» **What the exercise asks**
For this exercise, return all the data exactly as it stands.
========================
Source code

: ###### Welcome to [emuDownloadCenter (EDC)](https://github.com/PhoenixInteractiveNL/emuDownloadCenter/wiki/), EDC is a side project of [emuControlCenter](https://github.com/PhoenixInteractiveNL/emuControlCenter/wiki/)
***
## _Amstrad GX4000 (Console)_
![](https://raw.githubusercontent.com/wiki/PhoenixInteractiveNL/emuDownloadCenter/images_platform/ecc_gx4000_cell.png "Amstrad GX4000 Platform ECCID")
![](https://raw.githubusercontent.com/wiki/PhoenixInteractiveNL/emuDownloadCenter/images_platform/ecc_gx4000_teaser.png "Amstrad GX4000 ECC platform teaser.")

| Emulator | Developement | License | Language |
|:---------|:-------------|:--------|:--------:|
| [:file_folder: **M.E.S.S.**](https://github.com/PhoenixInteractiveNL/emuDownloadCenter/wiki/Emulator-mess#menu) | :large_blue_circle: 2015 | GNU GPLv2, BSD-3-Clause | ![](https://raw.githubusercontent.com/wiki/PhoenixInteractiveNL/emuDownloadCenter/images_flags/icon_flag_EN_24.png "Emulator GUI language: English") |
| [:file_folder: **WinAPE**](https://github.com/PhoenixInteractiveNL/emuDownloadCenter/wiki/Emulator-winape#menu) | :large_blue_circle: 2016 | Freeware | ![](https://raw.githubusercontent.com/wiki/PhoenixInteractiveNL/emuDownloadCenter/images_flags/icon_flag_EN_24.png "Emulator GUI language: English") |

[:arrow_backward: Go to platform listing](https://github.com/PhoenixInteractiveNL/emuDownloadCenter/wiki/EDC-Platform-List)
========================
» **Response to the task**
Source code

: ###### Welcome to [emuDownloadCenter (EDC)](https://github.com/PhoenixInteractiveNL/emuDownloadCenter/wiki/), EDC is a side project of [emuControlCenter](https://github.com/PhoenixInteractiveNL/emuControlCenter/wiki/)
***
## _Amstrad GX4000 (Console)_
![](https://raw.githubusercontent.com/wiki/PhoenixInteractiveNL/emuDownloadCenter/images_platform/ecc_gx4000_cell.png "Amstrad GX4000 Platform ECCID")
![](https://raw.githubusercontent.com/wiki/PhoenixInteractiveNL/emuDownloadCenter/images_platform/ecc_gx4000_teaser.png "Amstrad GX4000 ECC platform teaser.")

| Emulator | Developement | License | Language |
|:---------|:-------------|:--------|:--------:|
| [:file_folder: **M.E.S.S.**](https://github.com/PhoenixInteractiveNL/emuDownloadCenter/wiki/Emulator-mess#menu) | :large_blue_circle: 2015 | GNU GPLv2, BSD-3-Clause | ![](https://raw.githubusercontent.com/wiki/PhoenixInteractiveNL/emuDownloadCenter/images_flags/icon_flag_EN_24.png "Emulator GUI language: English") |
| [:file_folder: **WinAPE**](https://github.com/PhoenixInteractiveNL/emuDownloadCenter/wiki/Emulator-winape#menu) | :large_blue_circle: 2016 | Freeware | ![](https://raw.githubusercontent.com/wiki/PhoenixInteractiveNL/emuDownloadCenter/images_flags/icon_flag_EN_24.png "Emulator GUI language: English") |

[:arrow_backward: Go to platform listing](https://github.com/PhoenixInteractiveNL/emuDownloadCenter/wiki/EDC-Platform-List)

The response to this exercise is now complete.